Extracted records:
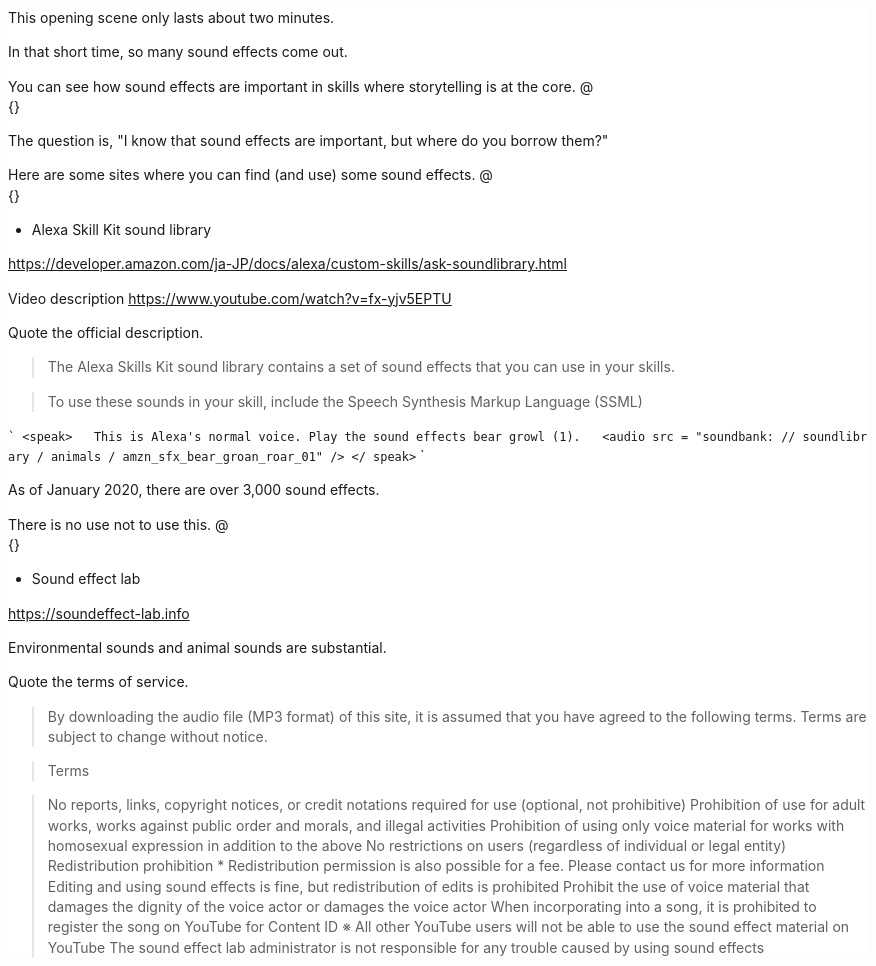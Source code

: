 

This opening scene only lasts about two minutes.

In that short time, so many sound effects come out.

You can see how sound effects are important in skills where storytelling is at the core. @ <br> {}


The question is, "I know that sound effects are important, but where do you borrow them?"

Here are some sites where you can find (and use) some sound effects. @ <br> {}



* Alexa Skill Kit sound library

https://developer.amazon.com/ja-JP/docs/alexa/custom-skills/ask-soundlibrary.html

Video description
https://www.youtube.com/watch?v=fx-yjv5EPTU


Quote the official description.

> The Alexa Skills Kit sound library contains a set of sound effects that you can use in your skills.

> To use these sounds in your skill, include the Speech Synthesis Markup Language (SSML) <audio> tag in the response. Enclose the SSML response in <speak> tags, as in the following example:

`` `
<speak>
  This is Alexa's normal voice. Play the sound effects bear growl (1).
  <audio src = "soundbank: // soundlibrary / animals / amzn_sfx_bear_groan_roar_01" />
</ speak>
`` `

As of January 2020, there are over 3,000 sound effects.

There is no use not to use this. @ <br> {}



* Sound effect lab

https://soundeffect-lab.info


Environmental sounds and animal sounds are substantial.

Quote the terms of service.

> By downloading the audio file (MP3 format) of this site, it is assumed that you have agreed to the following terms. Terms are subject to change without notice.


> Terms


> No reports, links, copyright notices, or credit notations required for use (optional, not prohibitive)
> Prohibition of use for adult works, works against public order and morals, and illegal activities
> Prohibition of using only voice material for works with homosexual expression in addition to the above
> No restrictions on users (regardless of individual or legal entity)
> Redistribution prohibition * Redistribution permission is also possible for a fee. Please contact us for more information  
> Editing and using sound effects is fine, but redistribution of edits is prohibited
> Prohibit the use of voice material that damages the dignity of the voice actor or damages the voice actor
> When incorporating into a song, it is prohibited to register the song on YouTube for Content ID
> ※ All other YouTube users will not be able to use the sound effect material on YouTube
> The sound effect lab administrator is not responsible for any trouble caused by using sound effects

- Try it -
Repeat the lines exactly as they stand, from the opening line of the data through the line with "There is no". Pictures stay out of the copy.

- Expected answer -
Source code

: 

This opening scene only lasts about two minutes.

In that short time, so many sound effects come out.

You can see how sound effects are important in skills where storytelling is at the core. @ <br> {}


The question is, "I know that sound effects are important, but where do you borrow them?"

Here are some sites where you can find (and use) some sound effects. @ <br> {}



* Alexa Skill Kit sound library

https://developer.amazon.com/ja-JP/docs/alexa/custom-skills/ask-soundlibrary.html

Video description
https://www.youtube.com/watch?v=fx-yjv5EPTU


Quote the official description.

> The Alexa Skills Kit sound library contains a set of sound effects that you can use in your skills.

> To use these sounds in your skill, include the Speech Synthesis Markup Language (SSML) <audio> tag in the response. Enclose the SSML response in <speak> tags, as in the following example:

`` `
<speak>
  This is Alexa's normal voice. Play the sound effects bear growl (1).
  <audio src = "soundbank: // soundlibrary / animals / amzn_sfx_bear_groan_roar_01" />
</ speak>
`` `

As of January 2020, there are over 3,000 sound effects.

There is no use not to use this. @ <br> {}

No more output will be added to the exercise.